宗教家というよりも、革命家である
麻原の一審における弁護側最終弁論は、麻原が宗教家として高い評価を得ていた証拠として、『週刊プレイボーイ』に掲載された中沢氏のインタビュー記事を長々と引用している。
〈聖なる狂気(デヴァイン・マッドネス)という言葉を出したとたんに、あれほどすばやい反応と正確な理解をしめしたのは麻原さんがはじめてでした。この言葉は、宗教の本質に触れているものです。人間のなかには、社会の常識によって囲い込まれた、狭い枠を破っていこうとする衝動がひそんでいます。より高いもの、より純粋なもの、より自由なものに向かっていこうとする衝動です。その衝動を、現実の世界の中で実現しようとすれば、まずは社会の常識と衝突することになります。(中略)
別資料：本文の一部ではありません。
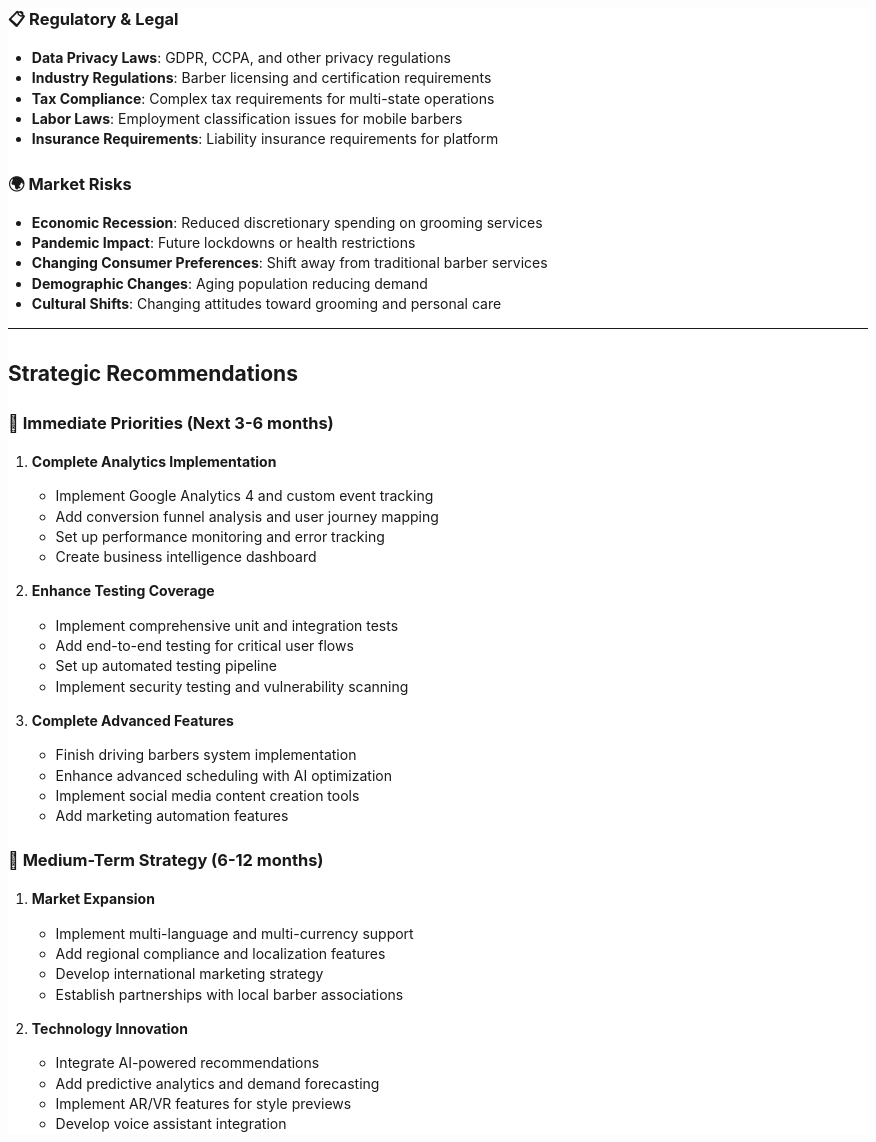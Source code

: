 ### 📋 **Regulatory & Legal**
- **Data Privacy Laws**: GDPR, CCPA, and other privacy regulations
- **Industry Regulations**: Barber licensing and certification requirements
- **Tax Compliance**: Complex tax requirements for multi-state operations
- **Labor Laws**: Employment classification issues for mobile barbers
- **Insurance Requirements**: Liability insurance requirements for platform

### 🌍 **Market Risks**
- **Economic Recession**: Reduced discretionary spending on grooming services
- **Pandemic Impact**: Future lockdowns or health restrictions
- **Changing Consumer Preferences**: Shift away from traditional barber services
- **Demographic Changes**: Aging population reducing demand
- **Cultural Shifts**: Changing attitudes toward grooming and personal care

---

## Strategic Recommendations

### 🎯 **Immediate Priorities (Next 3-6 months)**

1. **Complete Analytics Implementation**
   - Implement Google Analytics 4 and custom event tracking
   - Add conversion funnel analysis and user journey mapping
   - Set up performance monitoring and error tracking
   - Create business intelligence dashboard

2. **Enhance Testing Coverage**
   - Implement comprehensive unit and integration tests
   - Add end-to-end testing for critical user flows
   - Set up automated testing pipeline
   - Implement security testing and vulnerability scanning

3. **Complete Advanced Features**
   - Finish driving barbers system implementation
   - Enhance advanced scheduling with AI optimization
   - Implement social media content creation tools
   - Add marketing automation features

### 🚀 **Medium-Term Strategy (6-12 months)**

1. **Market Expansion**
   - Implement multi-language and multi-currency support
   - Add regional compliance and localization features
   - Develop international marketing strategy
   - Establish partnerships with local barber associations

2. **Technology Innovation**
   - Integrate AI-powered recommendations
   - Add predictive analytics and demand forecasting
   - Implement AR/VR features for style previews
   - Develop voice assistant integration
麻原さんは、日本人の宗教に欠けているのは、そういう反逆のスピリットなのだ、と強調しました。そのときの麻原さんは、宗教家というよりも、革命家のような口調でしたが、私はそのとき、ああ、これで現代日本にもラジニーシ(インド生まれの宗教家。渡米し、世界規模で弟子を集めるが、国外退去を命じられる。90年、死亡)のようなタイプのラジカルな宗教家が、はじめて出現することになったのだな、この人はなにか新しいことをしでかす可能性を持った人かも知れないな、と思ったのです。〉
なんと『週刊プレイボーイ』の記事は、地下鉄サリン事件が起こってオウムに一斉捜査が行われ、5月16日に麻原自身が逮捕された直後の、95年5月30日号に掲載されている。